- Born: Artur Vladimirovich Fonvizin 11 January 1883 Riga, Russian Empire
- Died: 19 August 1973 (aged 90) Moscow, Russian SFSR, Soviet Union
- Known for: Painting
- Movement: Formalism, Expressionism
- Awards: Honoured Artist of the Russian Federation

= Artur Fonvizin =

Russian painter

Artur Vladimirovich Fonvizin (Артур Влади́мирович Фонви́зин, from von Wiesen; 11 January 1883 - 19 August 1973) was a Soviet painter of watercolours.

== Biography ==
Artur Fonvizin was born on 11 January 1883 in Riga, Governorate of Livonia, Russian Empire (now Latvia), the son of a German-born forester.

===Studies===
After finishing high school in 1901, he went to study at the Moscow School of Painting, Sculpture and Architecture. His early works were signed von Wiesen.

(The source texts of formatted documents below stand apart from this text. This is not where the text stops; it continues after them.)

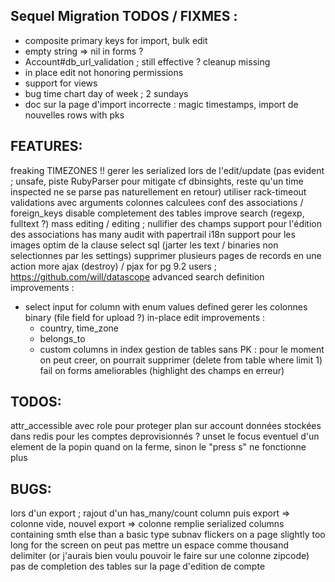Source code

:## Sequel Migration TODOS / FIXMES :

  - composite primary keys for import, bulk edit
  - empty string => nil in forms ?
  - Account#db_url_validation ; still effective ? cleanup missing
  - in place edit not honoring permissions
  - support for views
  - bug time chart day of week ; 2 sundays
  - doc sur la page d'import incorrecte : magic timestamps, import de nouvelles rows with pks

## FEATURES:

freaking TIMEZONES !!
gerer les serialized lors de l'edit/update (pas evident ; unsafe, piste RubyParser pour mitigate cf dbinsights, reste qu'un time inspected ne se parse pas naturellement en retour)
utiliser rack-timeout
validations avec arguments
colonnes calculees
conf des associations / foreign_keys
disable completement des tables
improve search (regexp, fulltext ?)
mass editing / editing ; nullifier des champs
support pour l'édition des associations has many
audit with papertrail
i18n
support pour les images
optim de la clause select sql (jarter les text / binaries non selectionnes par les settings)
supprimer plusieurs pages de records en une action
more ajax (destroy) / pjax
for pg 9.2 users ; https://github.com/will/datascope
advanced search definition improvements :
  - select input for column with enum values defined
gerer les colonnes binary (file field for upload ?)
in-place edit improvements :
	- country, time_zone
	- belongs_to
	- custom columns in index
gestion de tables sans PK : pour le moment on peut creer, on pourrait supprimer (delete from table where <tous les attr> limit 1)
fail on forms ameliorables (highlight des champs en erreur)

## TODOS:

attr_accessible avec role pour proteger plan sur account
données stockées dans redis pour les comptes deprovisionnés ?
unset le focus eventuel d'un element de la popin quand on la ferme, sinon le "press s" ne fonctionne plus

## BUGS:

lors d'un export ; rajout d'un has_many/count column puis export => colonne vide, nouvel export => colonne remplie
serialized columns containing smth else than a basic type
subnav flickers on a page slightly too long for the screen
on peut pas mettre un espace comme thousand delimiter (or j'aurais bien voulu pouvoir le faire sur une colonne zipcode)
pas de completion des tables sur la page d'edition de compte
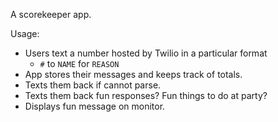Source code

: A scorekeeper app.

Usage: 
* Users text a number hosted by Twilio in a particular format
	* `#` to `NAME` for `REASON`
* App stores their messages and keeps track of totals.
* Texts them back if cannot parse.
* Texts them back fun responses? Fun things to do at party?
* Displays fun message on monitor.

His teachers were K. N. Gorski, V. N. Baksheev, and P. I. Klodt.

There he met Mikhail Larionov, the leader of the Union of Youth, ready to "subvert the old art." When the Union arranged an exhibition without the permission of the school authorities, he was expelled from the school, along with Mikhail Larionov and Sergei Sudeikin.

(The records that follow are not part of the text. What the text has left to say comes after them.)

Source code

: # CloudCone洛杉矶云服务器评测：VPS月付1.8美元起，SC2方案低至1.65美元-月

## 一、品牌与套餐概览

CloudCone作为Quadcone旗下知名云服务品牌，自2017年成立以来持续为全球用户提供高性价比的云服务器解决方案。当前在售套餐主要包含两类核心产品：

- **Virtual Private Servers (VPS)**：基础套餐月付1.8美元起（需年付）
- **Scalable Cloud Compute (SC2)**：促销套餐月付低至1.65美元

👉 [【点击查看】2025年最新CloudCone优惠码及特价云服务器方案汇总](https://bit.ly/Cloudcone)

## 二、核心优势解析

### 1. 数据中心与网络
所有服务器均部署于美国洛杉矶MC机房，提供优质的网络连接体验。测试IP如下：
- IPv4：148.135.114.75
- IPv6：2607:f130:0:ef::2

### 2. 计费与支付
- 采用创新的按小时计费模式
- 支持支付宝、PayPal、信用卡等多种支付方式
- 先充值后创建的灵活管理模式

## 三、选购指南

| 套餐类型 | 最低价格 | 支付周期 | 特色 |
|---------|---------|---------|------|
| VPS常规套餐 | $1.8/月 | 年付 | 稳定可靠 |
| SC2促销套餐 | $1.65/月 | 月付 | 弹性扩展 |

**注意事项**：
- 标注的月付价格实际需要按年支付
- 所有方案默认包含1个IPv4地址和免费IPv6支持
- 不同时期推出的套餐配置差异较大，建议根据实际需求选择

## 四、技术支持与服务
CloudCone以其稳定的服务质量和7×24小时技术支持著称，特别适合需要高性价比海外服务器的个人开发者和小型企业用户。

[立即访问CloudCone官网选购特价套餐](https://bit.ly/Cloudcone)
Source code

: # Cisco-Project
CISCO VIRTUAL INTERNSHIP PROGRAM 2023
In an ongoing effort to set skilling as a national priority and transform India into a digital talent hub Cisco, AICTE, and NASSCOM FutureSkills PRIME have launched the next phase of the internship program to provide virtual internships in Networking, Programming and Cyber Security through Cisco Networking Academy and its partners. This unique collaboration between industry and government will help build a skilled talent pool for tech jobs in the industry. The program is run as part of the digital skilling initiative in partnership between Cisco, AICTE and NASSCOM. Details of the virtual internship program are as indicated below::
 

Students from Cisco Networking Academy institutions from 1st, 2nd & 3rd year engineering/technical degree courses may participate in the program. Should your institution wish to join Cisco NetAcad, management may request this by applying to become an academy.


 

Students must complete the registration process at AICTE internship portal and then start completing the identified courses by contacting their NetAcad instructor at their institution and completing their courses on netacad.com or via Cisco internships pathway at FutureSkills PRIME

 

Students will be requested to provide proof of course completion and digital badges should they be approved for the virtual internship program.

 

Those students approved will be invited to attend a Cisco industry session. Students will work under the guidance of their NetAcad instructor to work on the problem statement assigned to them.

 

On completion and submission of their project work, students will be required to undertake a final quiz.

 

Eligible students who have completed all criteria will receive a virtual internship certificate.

In 1904, he moved to Munich, where he continued his studies at private art studios.

In 1906, he returned to Russia, to live for a time with his parents in their village.

===Shows===
From 1907 until the Great War, as a member of Larionov's group, Fonvizin was a notable participant in the exhibitions Blue Rose (1907), Stephanos (1909), Union of Youth, the first exhibition of the Jack of Diamonds (December 1910), the exhibitions Target and The Donkey's Tail (1910–12). He participated in the salons of the Golden Fleece and Wreath-Stephanos, and joined the World of Art movement. His works of this period can be characterized as symbolist, in the so-called lyrical primitive style. His most famous works of the time are The Bride (1902), Leda (1904), and Composition with the figure of Christ (1904).

When the First World War started, Fonvizin moved to the province of Tambov, where he painted a great deal from nature. In 1918, he headed the art studio at the Proletarian Culture artistic organisation in Tambov. In 1922, he became a member of the creative organization Makovets and participated in its exhibitions. In 1923, he taught at the Art College of Nizhny Novgorod. In 1926, he returned to the Tambov studio of illustrative art.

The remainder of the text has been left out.